§ **Action item**
Could you write out all the records once more, exactly?

(Data excerpts)
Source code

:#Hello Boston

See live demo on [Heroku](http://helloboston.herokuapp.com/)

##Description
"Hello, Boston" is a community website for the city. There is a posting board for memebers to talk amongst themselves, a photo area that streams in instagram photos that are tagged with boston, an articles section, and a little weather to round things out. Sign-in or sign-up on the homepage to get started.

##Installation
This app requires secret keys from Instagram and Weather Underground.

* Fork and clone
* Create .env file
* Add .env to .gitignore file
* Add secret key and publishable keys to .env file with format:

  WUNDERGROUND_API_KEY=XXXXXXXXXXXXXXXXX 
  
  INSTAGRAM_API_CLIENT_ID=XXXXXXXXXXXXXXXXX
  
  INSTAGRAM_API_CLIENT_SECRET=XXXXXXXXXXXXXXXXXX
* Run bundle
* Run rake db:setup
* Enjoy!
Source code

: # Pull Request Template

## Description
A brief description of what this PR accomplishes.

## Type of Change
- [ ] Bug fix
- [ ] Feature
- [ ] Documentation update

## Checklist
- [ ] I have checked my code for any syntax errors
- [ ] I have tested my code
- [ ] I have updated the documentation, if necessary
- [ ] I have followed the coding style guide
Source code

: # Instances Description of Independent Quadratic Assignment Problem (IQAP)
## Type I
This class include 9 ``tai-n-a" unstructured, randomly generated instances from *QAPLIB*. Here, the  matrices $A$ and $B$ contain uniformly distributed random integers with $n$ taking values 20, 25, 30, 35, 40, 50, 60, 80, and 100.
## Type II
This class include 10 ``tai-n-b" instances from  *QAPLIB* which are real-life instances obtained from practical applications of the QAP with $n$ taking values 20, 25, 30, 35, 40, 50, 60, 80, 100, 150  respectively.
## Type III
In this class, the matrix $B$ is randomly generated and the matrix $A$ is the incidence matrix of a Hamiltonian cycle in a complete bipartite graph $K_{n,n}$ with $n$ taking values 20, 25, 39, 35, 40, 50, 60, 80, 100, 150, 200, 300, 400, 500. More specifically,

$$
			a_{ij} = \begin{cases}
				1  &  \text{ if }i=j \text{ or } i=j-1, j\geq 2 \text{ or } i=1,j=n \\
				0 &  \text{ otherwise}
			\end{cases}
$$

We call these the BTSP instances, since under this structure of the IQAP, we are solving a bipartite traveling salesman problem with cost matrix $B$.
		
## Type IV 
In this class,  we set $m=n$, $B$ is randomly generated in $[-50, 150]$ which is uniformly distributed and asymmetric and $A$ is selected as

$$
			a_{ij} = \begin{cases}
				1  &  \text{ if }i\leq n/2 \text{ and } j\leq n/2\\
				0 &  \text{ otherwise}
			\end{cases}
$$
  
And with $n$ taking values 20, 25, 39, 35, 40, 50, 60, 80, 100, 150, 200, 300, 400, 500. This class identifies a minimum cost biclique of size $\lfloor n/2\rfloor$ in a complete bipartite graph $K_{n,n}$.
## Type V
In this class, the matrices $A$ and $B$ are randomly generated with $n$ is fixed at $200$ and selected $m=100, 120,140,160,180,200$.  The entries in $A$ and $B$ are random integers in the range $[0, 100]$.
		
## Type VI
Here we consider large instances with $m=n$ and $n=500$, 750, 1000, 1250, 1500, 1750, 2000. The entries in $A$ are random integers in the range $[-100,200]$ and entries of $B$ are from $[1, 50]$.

§ **Written solution**
Source code

:#Hello Boston

See live demo on [Heroku](http://helloboston.herokuapp.com/)

##Description
"Hello, Boston" is a community website for the city. There is a posting board for memebers to talk amongst themselves, a photo area that streams in instagram photos that are tagged with boston, an articles section, and a little weather to round things out. Sign-in or sign-up on the homepage to get started.

##Installation
This app requires secret keys from Instagram and Weather Underground.

* Fork and clone
* Create .env file
* Add .env to .gitignore file
* Add secret key and publishable keys to .env file with format:

  WUNDERGROUND_API_KEY=XXXXXXXXXXXXXXXXX 
  
  INSTAGRAM_API_CLIENT_ID=XXXXXXXXXXXXXXXXX
  
  INSTAGRAM_API_CLIENT_SECRET=XXXXXXXXXXXXXXXXXX
* Run bundle
* Run rake db:setup
* Enjoy!
Source code

: # Pull Request Template

## Description
A brief description of what this PR accomplishes.

## Type of Change
- [ ] Bug fix
- [ ] Feature
- [ ] Documentation update

## Checklist
- [ ] I have checked my code for any syntax errors
- [ ] I have tested my code
- [ ] I have updated the documentation, if necessary
- [ ] I have followed the coding style guide
Source code

: # Instances Description of Independent Quadratic Assignment Problem (IQAP)
## Type I
This class include 9 ``tai-n-a" unstructured, randomly generated instances from *QAPLIB*. Here, the  matrices $A$ and $B$ contain uniformly distributed random integers with $n$ taking values 20, 25, 30, 35, 40, 50, 60, 80, and 100.
## Type II
This class include 10 ``tai-n-b" instances from  *QAPLIB* which are real-life instances obtained from practical applications of the QAP with $n$ taking values 20, 25, 30, 35, 40, 50, 60, 80, 100, 150  respectively.
## Type III
In this class, the matrix $B$ is randomly generated and the matrix $A$ is the incidence matrix of a Hamiltonian cycle in a complete bipartite graph $K_{n,n}$ with $n$ taking values 20, 25, 39, 35, 40, 50, 60, 80, 100, 150, 200, 300, 400, 500. More specifically,

$$
			a_{ij} = \begin{cases}
				1  &  \text{ if }i=j \text{ or } i=j-1, j\geq 2 \text{ or } i=1,j=n \\
				0 &  \text{ otherwise}
			\end{cases}
$$

We call these the BTSP instances, since under this structure of the IQAP, we are solving a bipartite traveling salesman problem with cost matrix $B$.
		
## Type IV 
In this class,  we set $m=n$, $B$ is randomly generated in $[-50, 150]$ which is uniformly distributed and asymmetric and $A$ is selected as

$$
			a_{ij} = \begin{cases}
				1  &  \text{ if }i\leq n/2 \text{ and } j\leq n/2\\
				0 &  \text{ otherwise}
			\end{cases}
$$
  
And with $n$ taking values 20, 25, 39, 35, 40, 50, 60, 80, 100, 150, 200, 300, 400, 500. This class identifies a minimum cost biclique of size $\lfloor n/2\rfloor$ in a complete bipartite graph $K_{n,n}$.
## Type V
In this class, the matrices $A$ and $B$ are randomly generated with $n$ is fixed at $200$ and selected $m=100, 120,140,160,180,200$.  The entries in $A$ and $B$ are random integers in the range $[0, 100]$.
		
## Type VI
Here we consider large instances with $m=n$ and $n=500$, 750, 1000, 1250, 1500, 1750, 2000. The entries in $A$ are random integers in the range $[-100,200]$ and entries of $B$ are from $[1, 50]$.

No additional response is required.